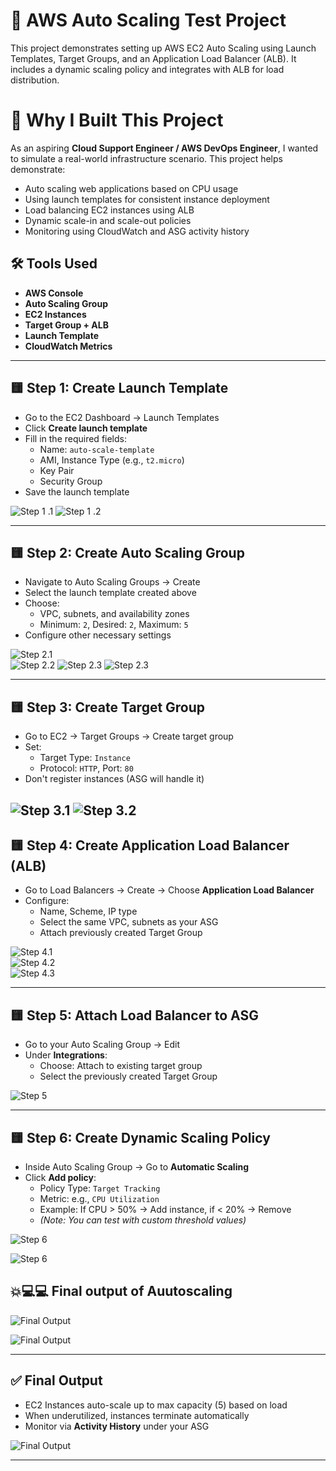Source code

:
# 📘 AWS Auto Scaling Test Project

This project demonstrates setting up AWS EC2 Auto Scaling using Launch Templates, Target Groups, and an Application Load Balancer (ALB). It includes a dynamic scaling policy and integrates with ALB for load distribution.

# 🎯 Why I Built This Project

As an aspiring **Cloud Support Engineer / AWS DevOps Engineer**, I wanted to simulate a real-world infrastructure scenario. This project helps demonstrate:

- Auto scaling web applications based on CPU usage
- Using launch templates for consistent instance deployment
- Load balancing EC2 instances using ALB
- Dynamic scale-in and scale-out policies
- Monitoring using CloudWatch and ASG activity history

## 🛠️ Tools Used

- **AWS Console**
- **Auto Scaling Group**
- **EC2 Instances**
- **Target Group + ALB**
- **Launch Template**
- **CloudWatch Metrics**
---

## 🟨 Step 1: Create Launch Template

- Go to the EC2 Dashboard → Launch Templates
- Click **Create launch template**
- Fill in the required fields:
  - Name: `auto-scale-template`
  - AMI, Instance Type (e.g., `t2.micro`)
  - Key Pair
  - Security Group
- Save the launch template


![Step 1 .1 ](./Screenshot/Launch-Template-Creation.png)
![Step 1 .2 ](./Screenshot/Launch-Template-Dashboard.png)

---

## 🟨 Step 2: Create Auto Scaling Group

- Navigate to Auto Scaling Groups → Create
- Select the launch template created above
- Choose:
  - VPC, subnets, and availability zones
  - Minimum: `2`, Desired: `2`, Maximum: `5`
- Configure other necessary settings

![Step 2.1](./Screenshot/Create-AutoScaling-Group.png)  
![Step 2.2](./Screenshot/AutoScaling-Select-vpc-AZ.png)
![Step 2.3](./Screenshot/AutoScaling-Set-desire-Capacity.png)
![Step 2.3](./Screenshot/AutoScaling-dashboard.png)

---

## 🟨 Step 3: Create Target Group

- Go to EC2 → Target Groups → Create target group
- Set:
  - Target Type: `Instance`
  - Protocol: `HTTP`, Port: `80`
- Don't register instances (ASG will handle it)

![Step 3.1](./Screenshot/Creating-TargetGroup.png)
![Step 3.2](./Screenshot/Targetgroup-Dashboard.png)
---

## 🟨 Step 4: Create Application Load Balancer (ALB)

- Go to Load Balancers → Create → Choose **Application Load Balancer**
- Configure:
  - Name, Scheme, IP type
  - Select the same VPC, subnets as your ASG
  - Attach previously created Target Group

![Step 4.1](./Screenshot/Create-Load-Balancer.png)  
![Step 4.2](./Screenshot/Loadbalancer-Select-AZ-SG.png)  
![Step 4.3](./Screenshot/Loadbalancer-select-targetgroup.png)

---

## 🟨 Step 5: Attach Load Balancer to ASG

- Go to your Auto Scaling Group → Edit
- Under **Integrations**:
  - Choose: Attach to existing target group
  - Select the previously created Target Group

![Step 5](./Screenshot/AutoScaling-integrate-targetgroup(loadblancer).png)

---

## 🟨 Step 6: Create Dynamic Scaling Policy

- Inside Auto Scaling Group → Go to **Automatic Scaling**
- Click **Add policy**:
  - Policy Type: `Target Tracking`
  - Metric: e.g., `CPU Utilization`
  - Example: If CPU > 50% → Add instance, if < 20% → Remove
  - *(Note: You can test with custom threshold values)*

![Step 6](./Screenshot/AutoScaling-DynamicPolicy.png)


![Step 6](./Screenshot/AutoScaling-min-capacity-instance.png)



## 💥💻💻 Final output of Auutoscaling

![Final Output ](./Screenshot/AutoScaling-Activity-History.png)

![Final Output ](./Screenshot/Final-Output-AutoScaling.png)





---

## ✅ Final Output

- EC2 Instances auto-scale up to max capacity (5) based on load
- When underutilized, instances terminate automatically
- Monitor via **Activity History** under your ASG

![Final Output](./Screenshot/Image%2010.png)

---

—————

Work instructions
What lines in the listing include the string "based"? Copy them out.

Answer below
- Auto scaling web applications based on CPU usage
- EC2 Instances auto-scale up to max capacity (5) based on load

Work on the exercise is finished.